Assessment of Anti-RANKL Antibody in Post-menopausal Women

Phase 1

• Conditions: Osteoporosis
• Interventions: Biological: TK006

• Registration Number: NCT03242512
• Lead Sponsor: Jiangsu T-Mab Biopharma Co.,Ltd

Brief Summary

This is a single-center, open-label, dose-escalating study to evaluate the safety, pharmacokinetics, immunogenicity, and preliminary efficacy of single dose subcutaneous injection of a fully human monoclonal antibody of receptor activator for nuclear factor-κ B ligand (RNAKL) (code name: TK006) in postmenopausal women.

Detailed Description

This is a phase I, open-label, single-dose, dose escalation study in postmenopausal women conducted at single center.

The objectives are to assess the safety and tolerability, effects on bone turnover measured by biochemical markers and bone density, and the pharmacokinetics and immunogenicity of a fully human monoclonal antibody of receptor activator for nuclear factor-κ B ligand (RNAKL), (code name: TK006).

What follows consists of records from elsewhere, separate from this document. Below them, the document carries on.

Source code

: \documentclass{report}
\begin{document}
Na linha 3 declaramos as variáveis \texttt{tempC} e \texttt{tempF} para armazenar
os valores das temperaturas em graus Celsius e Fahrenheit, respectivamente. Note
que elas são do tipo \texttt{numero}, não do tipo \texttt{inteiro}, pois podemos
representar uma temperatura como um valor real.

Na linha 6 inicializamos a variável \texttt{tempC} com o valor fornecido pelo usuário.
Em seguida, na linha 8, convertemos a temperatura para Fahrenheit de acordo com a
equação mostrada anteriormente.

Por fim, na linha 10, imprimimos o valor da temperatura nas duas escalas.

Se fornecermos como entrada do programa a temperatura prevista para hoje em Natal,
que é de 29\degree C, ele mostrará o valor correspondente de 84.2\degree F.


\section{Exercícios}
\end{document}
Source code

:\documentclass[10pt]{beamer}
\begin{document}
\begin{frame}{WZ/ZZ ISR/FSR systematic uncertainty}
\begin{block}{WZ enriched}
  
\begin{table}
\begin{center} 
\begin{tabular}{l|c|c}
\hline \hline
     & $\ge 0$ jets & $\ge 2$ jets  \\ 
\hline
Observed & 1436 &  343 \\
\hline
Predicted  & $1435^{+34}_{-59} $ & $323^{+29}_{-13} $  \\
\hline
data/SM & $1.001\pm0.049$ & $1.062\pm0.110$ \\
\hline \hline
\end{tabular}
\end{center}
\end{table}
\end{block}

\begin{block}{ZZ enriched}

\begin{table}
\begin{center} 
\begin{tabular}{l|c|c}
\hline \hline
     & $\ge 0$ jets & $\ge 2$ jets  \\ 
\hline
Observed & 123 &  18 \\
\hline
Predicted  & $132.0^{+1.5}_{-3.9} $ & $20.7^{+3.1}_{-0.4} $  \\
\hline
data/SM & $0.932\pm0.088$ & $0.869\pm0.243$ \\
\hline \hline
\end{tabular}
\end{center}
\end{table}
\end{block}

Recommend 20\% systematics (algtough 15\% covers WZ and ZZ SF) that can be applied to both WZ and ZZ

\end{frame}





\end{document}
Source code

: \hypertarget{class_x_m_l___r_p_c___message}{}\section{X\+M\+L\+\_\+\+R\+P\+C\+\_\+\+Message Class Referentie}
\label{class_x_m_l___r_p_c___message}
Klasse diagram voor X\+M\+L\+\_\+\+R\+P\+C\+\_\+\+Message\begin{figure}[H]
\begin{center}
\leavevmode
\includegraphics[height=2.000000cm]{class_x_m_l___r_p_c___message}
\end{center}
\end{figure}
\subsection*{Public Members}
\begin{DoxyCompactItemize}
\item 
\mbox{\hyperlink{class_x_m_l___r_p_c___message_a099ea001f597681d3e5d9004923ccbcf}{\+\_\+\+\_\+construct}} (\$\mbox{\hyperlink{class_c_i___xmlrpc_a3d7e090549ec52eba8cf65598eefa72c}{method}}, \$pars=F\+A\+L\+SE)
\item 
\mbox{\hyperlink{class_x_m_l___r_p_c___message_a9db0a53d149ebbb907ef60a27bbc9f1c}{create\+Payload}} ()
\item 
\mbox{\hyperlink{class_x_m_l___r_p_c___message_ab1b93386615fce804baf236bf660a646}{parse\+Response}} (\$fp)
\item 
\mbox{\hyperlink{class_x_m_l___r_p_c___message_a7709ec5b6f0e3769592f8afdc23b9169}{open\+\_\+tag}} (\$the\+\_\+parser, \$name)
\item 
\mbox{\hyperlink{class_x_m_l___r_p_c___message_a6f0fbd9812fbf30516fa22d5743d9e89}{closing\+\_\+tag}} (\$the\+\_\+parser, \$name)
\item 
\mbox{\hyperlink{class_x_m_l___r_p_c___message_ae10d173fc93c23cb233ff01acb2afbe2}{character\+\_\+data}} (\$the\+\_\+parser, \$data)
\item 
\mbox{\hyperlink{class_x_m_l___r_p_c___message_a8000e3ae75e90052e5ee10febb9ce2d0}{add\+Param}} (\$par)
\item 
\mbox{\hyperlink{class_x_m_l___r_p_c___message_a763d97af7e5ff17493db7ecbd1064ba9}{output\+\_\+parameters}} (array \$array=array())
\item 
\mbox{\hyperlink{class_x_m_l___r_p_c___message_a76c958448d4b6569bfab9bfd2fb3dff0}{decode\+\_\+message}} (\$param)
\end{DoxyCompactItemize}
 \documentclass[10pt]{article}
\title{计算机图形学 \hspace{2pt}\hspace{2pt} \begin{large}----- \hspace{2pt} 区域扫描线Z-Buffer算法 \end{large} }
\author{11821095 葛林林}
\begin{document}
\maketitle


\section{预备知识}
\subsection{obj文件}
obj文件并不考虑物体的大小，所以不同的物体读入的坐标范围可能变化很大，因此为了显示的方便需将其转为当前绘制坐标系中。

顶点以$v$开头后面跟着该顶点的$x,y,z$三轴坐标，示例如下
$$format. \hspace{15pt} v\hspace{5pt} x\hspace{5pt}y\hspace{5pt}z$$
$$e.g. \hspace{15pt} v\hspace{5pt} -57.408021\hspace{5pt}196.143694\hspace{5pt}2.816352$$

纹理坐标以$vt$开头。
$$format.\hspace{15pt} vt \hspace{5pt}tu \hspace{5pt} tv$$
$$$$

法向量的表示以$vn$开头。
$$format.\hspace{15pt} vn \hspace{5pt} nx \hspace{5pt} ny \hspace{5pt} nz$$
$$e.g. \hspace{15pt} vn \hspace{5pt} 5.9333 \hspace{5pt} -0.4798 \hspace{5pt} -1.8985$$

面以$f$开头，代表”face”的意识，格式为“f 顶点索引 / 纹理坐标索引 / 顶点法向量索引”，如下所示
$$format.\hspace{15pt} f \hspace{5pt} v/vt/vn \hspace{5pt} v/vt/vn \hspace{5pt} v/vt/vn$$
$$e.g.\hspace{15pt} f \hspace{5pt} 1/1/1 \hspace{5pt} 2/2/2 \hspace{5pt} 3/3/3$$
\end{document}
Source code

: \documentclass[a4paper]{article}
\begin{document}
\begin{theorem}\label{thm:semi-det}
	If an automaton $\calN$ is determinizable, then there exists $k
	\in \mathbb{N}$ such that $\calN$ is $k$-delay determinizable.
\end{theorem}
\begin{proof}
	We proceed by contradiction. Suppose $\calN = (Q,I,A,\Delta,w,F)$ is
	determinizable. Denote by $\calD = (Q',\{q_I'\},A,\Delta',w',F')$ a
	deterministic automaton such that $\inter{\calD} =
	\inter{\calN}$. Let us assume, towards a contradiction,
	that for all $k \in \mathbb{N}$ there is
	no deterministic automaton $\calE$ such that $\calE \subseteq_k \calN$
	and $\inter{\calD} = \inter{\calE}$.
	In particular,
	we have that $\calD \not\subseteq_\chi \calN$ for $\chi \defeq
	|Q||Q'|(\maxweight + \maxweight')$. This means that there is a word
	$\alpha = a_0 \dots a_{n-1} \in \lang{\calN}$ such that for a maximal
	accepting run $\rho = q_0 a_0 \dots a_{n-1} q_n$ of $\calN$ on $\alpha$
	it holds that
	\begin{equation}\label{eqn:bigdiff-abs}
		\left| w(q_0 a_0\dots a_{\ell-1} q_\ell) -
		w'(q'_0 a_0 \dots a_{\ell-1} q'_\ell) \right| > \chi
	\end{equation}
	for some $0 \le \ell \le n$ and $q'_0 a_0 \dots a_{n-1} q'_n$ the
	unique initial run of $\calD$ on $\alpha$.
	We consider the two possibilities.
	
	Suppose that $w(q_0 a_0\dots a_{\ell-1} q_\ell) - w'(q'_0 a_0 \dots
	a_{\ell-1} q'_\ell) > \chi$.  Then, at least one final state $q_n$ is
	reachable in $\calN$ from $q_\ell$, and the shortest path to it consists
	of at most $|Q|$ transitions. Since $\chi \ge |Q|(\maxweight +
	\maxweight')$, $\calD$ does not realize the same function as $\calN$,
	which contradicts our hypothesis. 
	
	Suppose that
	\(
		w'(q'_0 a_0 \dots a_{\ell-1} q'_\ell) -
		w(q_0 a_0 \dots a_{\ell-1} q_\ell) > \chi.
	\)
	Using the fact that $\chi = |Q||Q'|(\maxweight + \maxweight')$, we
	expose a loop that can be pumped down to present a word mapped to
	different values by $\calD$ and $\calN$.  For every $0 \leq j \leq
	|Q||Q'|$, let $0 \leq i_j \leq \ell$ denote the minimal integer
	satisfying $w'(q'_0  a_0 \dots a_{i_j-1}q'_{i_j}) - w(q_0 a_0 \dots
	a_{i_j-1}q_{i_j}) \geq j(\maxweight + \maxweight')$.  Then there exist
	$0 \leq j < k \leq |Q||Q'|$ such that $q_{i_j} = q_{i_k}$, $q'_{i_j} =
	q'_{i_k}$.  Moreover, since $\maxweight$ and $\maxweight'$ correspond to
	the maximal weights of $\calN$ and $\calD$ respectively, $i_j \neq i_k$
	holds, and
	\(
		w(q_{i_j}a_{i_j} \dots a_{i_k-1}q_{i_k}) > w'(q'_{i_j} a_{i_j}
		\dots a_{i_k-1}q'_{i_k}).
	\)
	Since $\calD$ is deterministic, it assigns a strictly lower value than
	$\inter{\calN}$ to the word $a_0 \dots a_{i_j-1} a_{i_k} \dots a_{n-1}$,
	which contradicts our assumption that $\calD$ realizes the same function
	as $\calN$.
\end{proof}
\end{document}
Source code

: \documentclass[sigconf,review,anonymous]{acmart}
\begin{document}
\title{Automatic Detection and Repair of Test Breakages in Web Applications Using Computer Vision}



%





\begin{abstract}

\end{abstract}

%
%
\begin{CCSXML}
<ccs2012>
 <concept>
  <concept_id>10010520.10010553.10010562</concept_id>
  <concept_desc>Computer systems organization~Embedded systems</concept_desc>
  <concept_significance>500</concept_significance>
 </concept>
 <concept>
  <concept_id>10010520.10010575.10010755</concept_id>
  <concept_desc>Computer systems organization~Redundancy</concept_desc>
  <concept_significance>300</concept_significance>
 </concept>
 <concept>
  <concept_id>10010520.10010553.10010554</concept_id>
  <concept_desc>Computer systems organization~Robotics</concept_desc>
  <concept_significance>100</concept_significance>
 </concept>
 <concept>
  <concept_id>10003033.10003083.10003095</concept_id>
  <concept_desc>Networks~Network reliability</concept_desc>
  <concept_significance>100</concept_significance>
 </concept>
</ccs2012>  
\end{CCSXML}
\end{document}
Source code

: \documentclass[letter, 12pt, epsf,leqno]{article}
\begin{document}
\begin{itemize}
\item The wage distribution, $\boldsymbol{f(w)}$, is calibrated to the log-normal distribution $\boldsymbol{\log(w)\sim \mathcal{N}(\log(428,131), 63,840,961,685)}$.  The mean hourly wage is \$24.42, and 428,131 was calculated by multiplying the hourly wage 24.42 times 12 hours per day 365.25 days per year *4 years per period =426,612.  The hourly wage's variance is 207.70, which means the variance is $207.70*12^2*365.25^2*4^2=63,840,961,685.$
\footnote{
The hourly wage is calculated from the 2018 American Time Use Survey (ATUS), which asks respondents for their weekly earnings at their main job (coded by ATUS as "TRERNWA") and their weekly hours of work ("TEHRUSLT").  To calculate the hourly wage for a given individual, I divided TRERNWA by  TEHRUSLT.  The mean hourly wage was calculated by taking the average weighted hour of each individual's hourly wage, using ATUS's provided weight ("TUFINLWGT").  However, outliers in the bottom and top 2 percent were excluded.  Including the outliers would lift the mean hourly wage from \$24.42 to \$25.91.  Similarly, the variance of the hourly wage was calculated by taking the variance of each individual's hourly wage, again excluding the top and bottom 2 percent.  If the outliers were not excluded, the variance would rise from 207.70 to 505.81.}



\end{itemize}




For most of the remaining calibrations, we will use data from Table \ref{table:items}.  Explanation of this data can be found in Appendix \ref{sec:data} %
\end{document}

Subjects would sequentially enroll in one of three cohorts. Subjects in the first cohort would receive a single 30-mg subcutaneous injection of TK006. If no safety signals are observed in the first cohort after 28 days, subjects would enroll in the second cohort and receive a single 60-mg subcutaneous injection of TK006. After an 28-day period for observation of safety of the second dose, subjects would enroll in the third cohort and receive a single 120-mg subcutaneous injection of TK006.

Study Timeline

• Study First Submitted: 2017-08-03
• Study First Submitted QC: 2017-08-03
• Study Start: 2017-08-07
• Study First Posted: 2017-08-08
• Status Verified: 2018-03
• Last Update Submitted: 2018-03-13
• Last Update Posted: 2018-03-14
• Primary Completion: 2018-12-30
• Study Completion: 2018-12-30

Recruitment & Eligibility

• Status: UNKNOWN
• Sex: Female
• Target Recruitment: 24

Inclusion Criteria

1. Subjects who provide informed consent voluntarily;
2. Women who are postmenopausal defined as being amenorrheic for at least 24-month, and follicule-stimulating hormone (FSH)>40 U/L, estradiol (E2)<110pmol/L (or <30pg/mL) as well;
3. ≤65 years old, with no restricted activity.

Exclusion Criteria

1. Known hypersensitivity to similar medicines or other products derived from mammalian cells, or medical history of severe allergic to foods or medicines;

2. Treatment with diphosphonate or fluoride, oestrogen, selective estrogen receptor modulators, calcitonin, parathyroid hormone, high dose Vitamin D (≥1000 IU/day), anabolic steroids, systemic glucocorticoids within 12-month before dosing, or administered with calcitriol within 6 months before dosing;

3. Aspartate aminotransferase (AST) and alanine aminotransferase (ALT) >2.0 times the upper limit of normal (ULN), or alkaline phosphatase (ALP)>1.5×ULN, or Total bilirubin (TBIL) >1.5×ULN, creatinine clearance rate<60 mL/min;

4. Disorders that could affect the study outcomes, such as osteomalacia, dysostosis, Paget's disease, Cushing syndrome, hyperprolactinemia, rheumatoid arthritis, hyperparathyroidism, hypoparathyroidism, or other diseases that could affect bone metabolism;

5. Hyperthyroidism or hypothyroidism, unless hypothyroidism patients are receiving regular treatment with thyroid hormone and:

   • Thyroid stimulating hormone (TSH) is normal, or
   • TSH>4.78μIU/Ml, ≤10.0μIU/mL and thyroxine (T4) is normal.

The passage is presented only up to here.